▶ Task instructions: Copy out the lines below that hold the word "mundo".
Start of Records provided
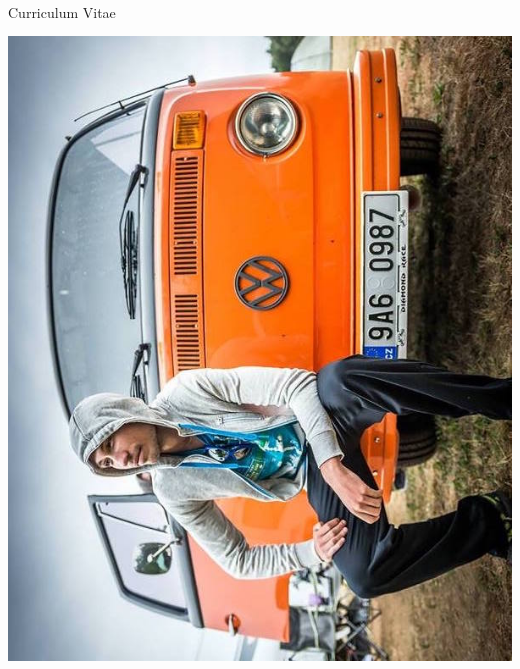 \documentclass[10pt]{article} %
\begin{document}
\color{text1} %


\par{\\
\medskip 
{ Curriculum Vitae \\[-50pt]\par}
	
\begin{minipage}[t]{0.5\textwidth}%
\vspace{0pt}%
\begin{minipage}[b]{0.30\textwidth} %
\includegraphics[width=\textwidth]{figures/profile.jpg}
\end{minipage}

\end{minipage}}
\end{document}
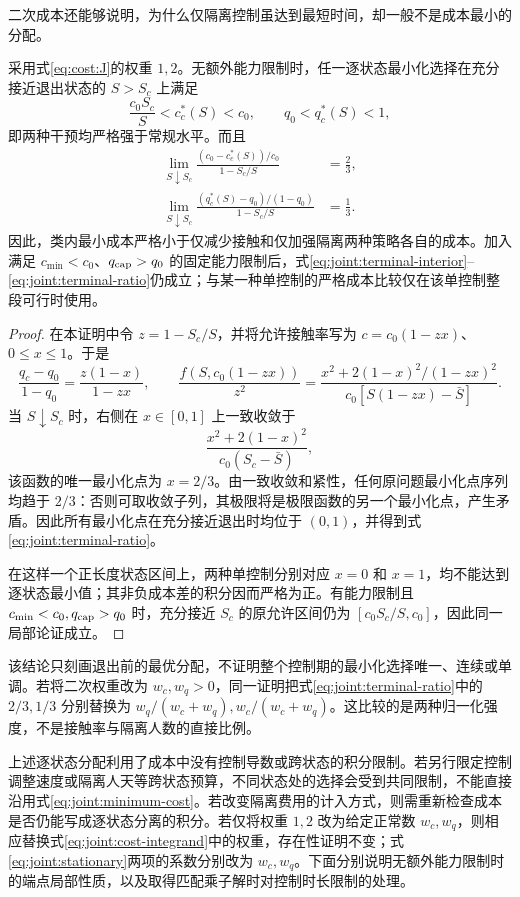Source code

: \documentclass[lang=cn,a4paper,newtx]{elegantpaper}
\numberwithin{equation}{section}
\theoremstyle{plain}
\begin{document}
二次成本还能够说明，为什么仅隔离控制虽达到最短时间，却一般不是成本最小的分配。
\begin{proposition}
\label{prop:joint:terminal-allocation}
采用式\eqref{eq:cost:J}的权重 $1,2$。无额外能力限制时，任一逐状态最小化选择在充分接近退出状态的 $S>S_c$ 上满足
\begin{equation}
\frac{c_0S_c}{S}<c_c^*(S)<c_0,
\qquad q_0<q_c^*(S)<1,
\label{eq:joint:terminal-interior}
\end{equation}
即两种干预均严格强于常规水平。而且
\begin{equation}
\begin{aligned}
\lim_{S\downarrow S_c}
\frac{(c_0-c_c^*(S))/c_0}{1-S_c/S}&=\frac23,\\
\lim_{S\downarrow S_c}
\frac{(q_c^*(S)-q_0)/(1-q_0)}{1-S_c/S}&=\frac13.
\end{aligned}
\label{eq:joint:terminal-ratio}
\end{equation}
因此，类内最小成本严格小于仅减少接触和仅加强隔离两种策略各自的成本。加入满足 $c_{\min}<c_0$、$q_{\rm cap}>q_0$ 的固定能力限制后，式\eqref{eq:joint:terminal-interior}--\eqref{eq:joint:terminal-ratio}仍成立；与某一种单控制的严格成本比较仅在该单控制整段可行时使用。
\end{proposition}
\begin{proof}
在本证明中令 $z=1-S_c/S$，并将允许接触率写为
$c=c_0(1-zx)$、$0\le x\le1$。于是
\[
\frac{q_c-q_0}{1-q_0}=\frac{z(1-x)}{1-zx},\qquad
\frac{f(S,c_0(1-zx))}{z^2}
=\frac{x^2+2(1-x)^2/(1-zx)^2}
{c_0[S(1-zx)-\bar S]}.
\]
当 $S\downarrow S_c$ 时，右侧在 $x\in[0,1]$ 上一致收敛于
\[
\frac{x^2+2(1-x)^2}{c_0(S_c-\bar S)},
\]
该函数的唯一最小化点为 $x=2/3$。由一致收敛和紧性，任何原问题最小化点序列均趋于 $2/3$：否则可取收敛子列，其极限将是极限函数的另一个最小化点，产生矛盾。因此所有最小化点在充分接近退出时均位于 $(0,1)$，并得到式\eqref{eq:joint:terminal-ratio}。

在这样一个正长度状态区间上，两种单控制分别对应 $x=0$ 和 $x=1$，均不能达到逐状态最小值；其非负成本差的积分因而严格为正。有能力限制且 $c_{\min}<c_0,q_{\rm cap}>q_0$ 时，充分接近 $S_c$ 的原允许区间仍为 $[c_0S_c/S,c_0]$，因此同一局部论证成立。
\end{proof}
该结论只刻画退出前的最优分配，不证明整个控制期的最小化选择唯一、连续或单调。若将二次权重改为 $w_c,w_q>0$，同一证明把式\eqref{eq:joint:terminal-ratio}中的 $2/3,1/3$ 分别替换为 $w_q/(w_c+w_q),w_c/(w_c+w_q)$。这比较的是两种归一化强度，不是接触率与隔离人数的直接比例。

上述逐状态分配利用了成本中没有控制导数或跨状态的积分限制。若另行限定控制调整速度或隔离人天等跨状态预算，不同状态处的选择会受到共同限制，不能直接沿用式\eqref{eq:joint:minimum-cost}。若改变隔离费用的计入方式，则需重新检查成本是否仍能写成逐状态分离的积分。若仅将权重 $1,2$ 改为给定正常数 $w_c,w_q$，则相应替换式\eqref{eq:joint:cost-integrand}中的权重，存在性证明不变；式\eqref{eq:joint:stationary}两项的系数分别改为 $w_c,w_q$。下面分别说明无额外能力限制时的端点局部性质，以及取得匹配乘子解时对控制时长限制的处理。
\end{document}
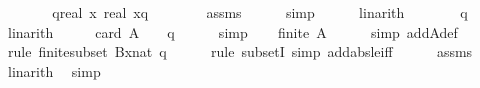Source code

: \begin{isabellebody}
\ \ \isamarkupfalse%
\ \isamarkupfalse%
\ {\isachardoublequoteopen}{\isachardot}{\kern0pt}{\isachardot}{\kern0pt}{\isachardot}{\kern0pt}\ {\isasymle}\ {\isasymlfloor}q{\isacharplus}{\kern0pt}real\ x{\isasymrfloor}{\isacharplus}{\kern0pt}{}\ {\isacharminus}{\kern0pt}{\isasymlceil}real\ x{\isacharminus}{\kern0pt}q{\isasymrceil}\ {\isacharminus}{\kern0pt}\ {}{\isachardoublequoteclose}\isanewline
\ \ \ \ \isamarkupfalse%
\ assms\isanewline
\ \ \ \ \isamarkupfalse%
\ simp\isanewline
\ \ \ \ \isamarkupfalse%
\ linarith\isanewline
\ \ \isamarkupfalse%
\ \isamarkupfalse%
\ {\isachardoublequoteopen}{\isachardot}{\kern0pt}{\isachardot}{\kern0pt}{\isachardot}{\kern0pt}\ {\isasymle}\ {}{\isacharasterisk}{\kern0pt}q{\isachardoublequoteclose}\isanewline
\ \ \ \ \isamarkupfalse%
\ linarith\isanewline
\ \ \isamarkupfalse%
\ \isamarkupfalse%
\ {\isachardoublequoteopen}card\ A\ {\isasymle}\ {}\ {\isacharasterisk}{\kern0pt}\ q{\isachardoublequoteclose}\isanewline
\ \ \ \ \isamarkupfalse%
\ simp\isanewline
\ \ \isamarkupfalse%
\ {\isachardoublequoteopen}finite\ A{\isachardoublequoteclose}\isanewline
\ \ \ \ \isamarkupfalse%
\ {\isacharparenleft}{\kern0pt}simp\ add{\isacharcolon}{\kern0pt}A{\isacharunderscore}{\kern0pt}def{\isacharparenright}{\kern0pt}\isanewline
\ \ \ \ \isamarkupfalse%
\ {\isacharparenleft}{\kern0pt}rule\ finite{\isacharunderscore}{\kern0pt}subset{\isacharbrackleft}{\kern0pt}\ B{\isacharequal}{\kern0pt}{\isachardoublequoteopen}{\isacharbraceleft}{\kern0pt}{}{\isachardot}{\kern0pt}{\isachardot}{\kern0pt}x{\isacharplus}{\kern0pt}nat\ {\isasymlceil}q{\isasymrceil}{\isacharbraceright}{\kern0pt}{\isachardoublequoteclose}{\isacharbrackright}{\kern0pt}{\isacharparenright}{\kern0pt}\isanewline
\ \ \ \ \isamarkupfalse%
\ {\isacharparenleft}{\kern0pt}rule\ subsetI{\isacharcomma}{\kern0pt}\ simp\ add{\isacharcolon}{\kern0pt}abs{\isacharunderscore}{\kern0pt}le{\isacharunderscore}{\kern0pt}iff{\isacharparenright}{\kern0pt}\isanewline
\ \ \ \ \isamarkupfalse%
\ assms\ \isamarkupfalse%
\ linarith\ \isamarkupfalse%
\ simp\isanewline
{}\isamarkupfalse%
%
\endisatagproof
{\isafoldproof}%
%
\isadelimproof
\isanewline
%
\endisadelimproof
\isanewline
{}\isamarkupfalse%

\end{isabellebody}
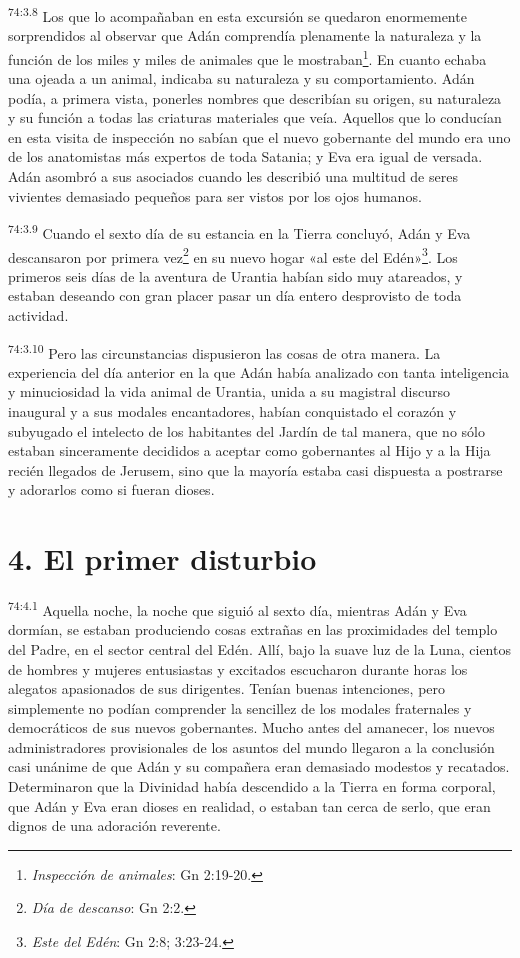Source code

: \par
\textsuperscript{74:3.8} Los que lo acompañaban en esta excursión se quedaron enormemente sorprendidos al observar que Adán comprendía plenamente la naturaleza y la función de los miles y miles de animales que le mostraban\footnote{\textit{Inspección de animales}: Gn 2:19-20.}. En cuanto echaba una ojeada a un animal, indicaba su naturaleza y su comportamiento. Adán podía, a primera vista, ponerles nombres que describían su origen, su naturaleza y su función a todas las criaturas materiales que veía. Aquellos que lo conducían en esta visita de inspección no sabían que el nuevo gobernante del mundo era uno de los anatomistas más expertos de toda Satania; y Eva era igual de versada. Adán asombró a sus asociados cuando les describió una multitud de seres vivientes demasiado pequeños para ser vistos por los ojos humanos.

\par
\textsuperscript{74:3.9} Cuando el sexto día de su estancia en la Tierra concluyó, Adán y Eva descansaron por primera vez\footnote{\textit{Día de descanso}: Gn 2:2.} en su nuevo hogar «al este del Edén»\footnote{\textit{Este del Edén}: Gn 2:8; 3:23-24.}. Los primeros seis días de la aventura de Urantia habían sido muy atareados, y estaban deseando con gran placer pasar un día entero desprovisto de toda actividad.

\par
\textsuperscript{74:3.10} Pero las circunstancias dispusieron las cosas de otra manera. La experiencia del día anterior en la que Adán había analizado con tanta inteligencia y minuciosidad la vida animal de Urantia, unida a su magistral discurso inaugural y a sus modales encantadores, habían conquistado el corazón y subyugado el intelecto de los habitantes del Jardín de tal manera, que no sólo estaban sinceramente decididos a aceptar como gobernantes al Hijo y a la Hija recién llegados de Jerusem, sino que la mayoría estaba casi dispuesta a postrarse y adorarlos como si fueran dioses.

\section*{4. El primer disturbio}
\par
\textsuperscript{74:4.1} Aquella noche, la noche que siguió al sexto día, mientras Adán y Eva dormían, se estaban produciendo cosas extrañas en las proximidades del templo del Padre, en el sector central del Edén. Allí, bajo la suave luz de la Luna, cientos de hombres y mujeres entusiastas y excitados escucharon durante horas los alegatos apasionados de sus dirigentes. Tenían buenas intenciones, pero simplemente no podían comprender la sencillez de los modales fraternales y democráticos de sus nuevos gobernantes. Mucho antes del amanecer, los nuevos administradores provisionales de los asuntos del mundo llegaron a la conclusión casi unánime de que Adán y su compañera eran demasiado modestos y recatados. Determinaron que la Divinidad había descendido a la Tierra en forma corporal, que Adán y Eva eran dioses en realidad, o estaban tan cerca de serlo, que eran dignos de una adoración reverente.

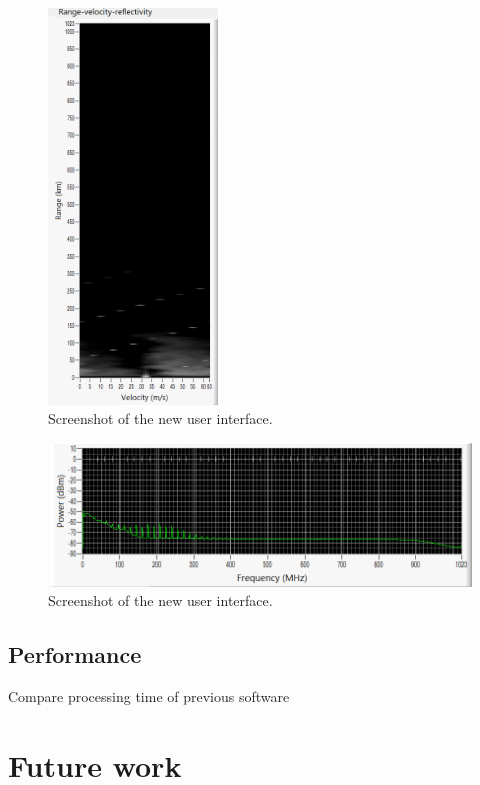 \documentclass{article}
\begin{document}
\begin{figure}
	\centering
	\includegraphics[width=0.4\textwidth]{working-heavy-rain-sleet_range-doppler}
	\caption{Screenshot of the new user interface.}
	\label{fig:WorkingHeavyRainSnowRangeDoppler}
\end{figure}

\begin{figure}
	\centering
	\includegraphics[width=\textwidth]{working-heavy-rain-sleet_power-spect}
	\caption{Screenshot of the new user interface.}
	\label{fig:WorkingHeavyRainSnowPowerSpectrum}
\end{figure}

\subsection{Performance}
Compare processing time of previous software

\section{Future work}
\end{document}
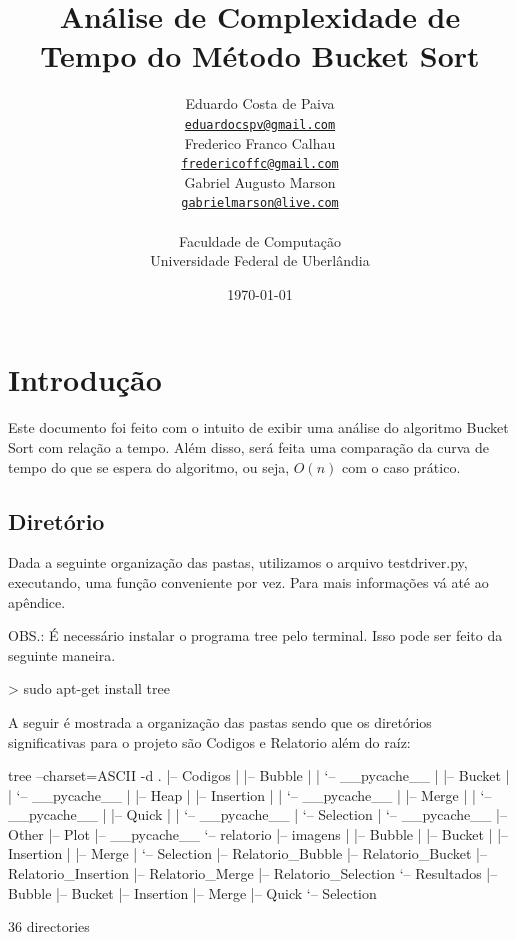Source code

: \documentclass[12pt,a4paper,twoside]{report}
\title{Análise de Complexidade de Tempo do Método Bucket Sort}
\date{}
\author{Eduardo Costa de Paiva \\
\texttt{\small \url{eduardocspv@gmail.com}}\\
Frederico Franco Calhau \\
\texttt{\small \url{fredericoffc@gmail.com}}\\
Gabriel Augusto Marson \\
\texttt{\small \url{gabrielmarson@live.com}}\\
\vspace{1cm} \\
Faculdade de Computação \\
Universidade Federal de Uberlândia
}
\date{\today}
\begin{document}
  \maketitle
\listoffigures
\listoftables
\lstlistoflistings

\tableofcontents


\fancyhead[RE,LO]{\thesection}

\setlength{\parskip}{0.15in} %

\chapter{Introdução}
Este documento foi feito com o intuito de exibir uma análise do algoritmo Bucket Sort
com relação a tempo. Além disso, será feita uma comparação da curva de tempo do que se espera do
algoritmo, ou seja, $O(n)$ com o caso prático.

\section{Diretório}

Dada a seguinte organização das pastas, utilizamos o arquivo testdriver.py,  executando, uma função conveniente por vez. Para mais informações vá até ao apêndice.

OBS.: É necessário instalar o programa tree pelo terminal. Isso pode ser feito da seguinte maneira.

\begin{terminal}
> sudo apt-get install tree
\end{terminal}

A seguir é mostrada a organização das pastas sendo que os diretórios significativas para o projeto são Codigos e Relatorio além do raíz:
\begin{terminal}

tree --charset=ASCII -d
.
|-- Codigos
|   |-- Bubble
|   |   `-- __pycache__
|   |-- Bucket
|   |   `-- __pycache__
|   |-- Heap
|   |-- Insertion
|   |   `-- __pycache__
|   |-- Merge
|   |   `-- __pycache__
|   |-- Quick
|   |   `-- __pycache__
|   `-- Selection
|       `-- __pycache__
|-- Other
|-- Plot
|-- __pycache__
`-- relatorio
    |-- imagens
    |   |-- Bubble
    |   |-- Bucket
    |   |-- Insertion
    |   |-- Merge
    |   `-- Selection
    |-- Relatorio_Bubble
    |-- Relatorio_Bucket
    |-- Relatorio_Insertion
    |-- Relatorio_Merge
    |-- Relatorio_Selection
    `-- Resultados
        |-- Bubble
        |-- Bucket
        |-- Insertion
        |-- Merge
        |-- Quick
        `-- Selection

36 directories


\end{terminal}
\end{document}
End of Records provided
▶ Answer below:
\textsuperscript{74:3.8} Los que lo acompañaban en esta excursión se quedaron enormemente sorprendidos al observar que Adán comprendía plenamente la naturaleza y la función de los miles y miles de animales que le mostraban\footnote{\textit{Inspección de animales}: Gn 2:19-20.}. En cuanto echaba una ojeada a un animal, indicaba su naturaleza y su comportamiento. Adán podía, a primera vista, ponerles nombres que describían su origen, su naturaleza y su función a todas las criaturas materiales que veía. Aquellos que lo conducían en esta visita de inspección no sabían que el nuevo gobernante del mundo era uno de los anatomistas más expertos de toda Satania; y Eva era igual de versada. Adán asombró a sus asociados cuando les describió una multitud de seres vivientes demasiado pequeños para ser vistos por los ojos humanos.
\textsuperscript{74:4.1} Aquella noche, la noche que siguió al sexto día, mientras Adán y Eva dormían, se estaban produciendo cosas extrañas en las proximidades del templo del Padre, en el sector central del Edén. Allí, bajo la suave luz de la Luna, cientos de hombres y mujeres entusiastas y excitados escucharon durante horas los alegatos apasionados de sus dirigentes. Tenían buenas intenciones, pero simplemente no podían comprender la sencillez de los modales fraternales y democráticos de sus nuevos gobernantes. Mucho antes del amanecer, los nuevos administradores provisionales de los asuntos del mundo llegaron a la conclusión casi unánime de que Adán y su compañera eran demasiado modestos y recatados. Determinaron que la Divinidad había descendido a la Tierra en forma corporal, que Adán y Eva eran dioses en realidad, o estaban tan cerca de serlo, que eran dignos de una adoración reverente.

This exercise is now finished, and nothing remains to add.